All signs indicate the Golden State Warriors are on the verge of bringing the prodigal son back for a second tour of duty. I'm talking about Chris Webber, the supremely talented big man whose departure from the Warriors after his rookie season is generally regarded as the beginning of the Warriors' descent into insignificance.
Depending on your point of view, Warriors coach Don Nelson was either a bully or a hard-nosed traditionalist and Webber was either a victim or a snot-nosed brat. Their clash led to Webber's decision to force a trade.
That was then (1994) and this is now.
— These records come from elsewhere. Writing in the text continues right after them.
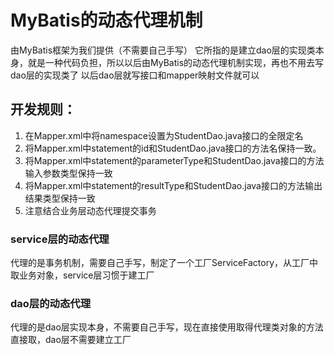 # MyBatis的动态代理机制
由MyBatis框架为我们提供（不需要自己手写）
它所指的是建立dao层的实现类本身，就是一种代码负担，所以以后由MyBatis的动态代理机制实现，再也不用去写dao层的实现类了
以后dao层就写接口和mapper映射文件就可以

## 开发规则：
1. 在Mapper.xml中将namespace设置为StudentDao.java接口的全限定名
2. 将Mapper.xml中statement的id和StudentDao.java接口的方法名保持一致。
3. 将Mapper.xml中statement的parameterType和StudentDao.java接口的方法输入参数类型保持一致
4. 将Mapper.xml中statement的resultType和StudentDao.java接口的方法输出结果类型保持一致
5. 注意结合业务层动态代理提交事务

### service层的动态代理
代理的是事务机制，需要自己手写，制定了一个工厂ServiceFactory，从工厂中取业务对象，service层习惯于建工厂

### dao层的动态代理

代理的是dao层实现本身，不需要自己手写，现在直接使用取得代理类对象的方法直接取，dao层不需要建立工厂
The Warriors, in Nelson's second go-round, are a fun team to watch and are respectable, if still short of formidable.
Can Webber make them a great team? Let me put it this way: if he was that valuable, he wouldn't be sitting in his restaurant near Sacramento halfway through the NBA season. He'd be playing somewhere.
Still, C-Webb's return to the Warriors would be a boon. He might help them on the court. After all, he was useful last year to a Pistons team that lost in the Eastern Conference finals. He's certainly not the force he was in '94, but that's not what he'd be asked to be.
Webber's real value would be intangible. It would be a return to better times, a closing of an ugly chapter in a once-proud franchise's history, and a chance for two proud men (Nellie and C-Webb) to show us they've both grown up.
That's a message pro sports seldom delivers.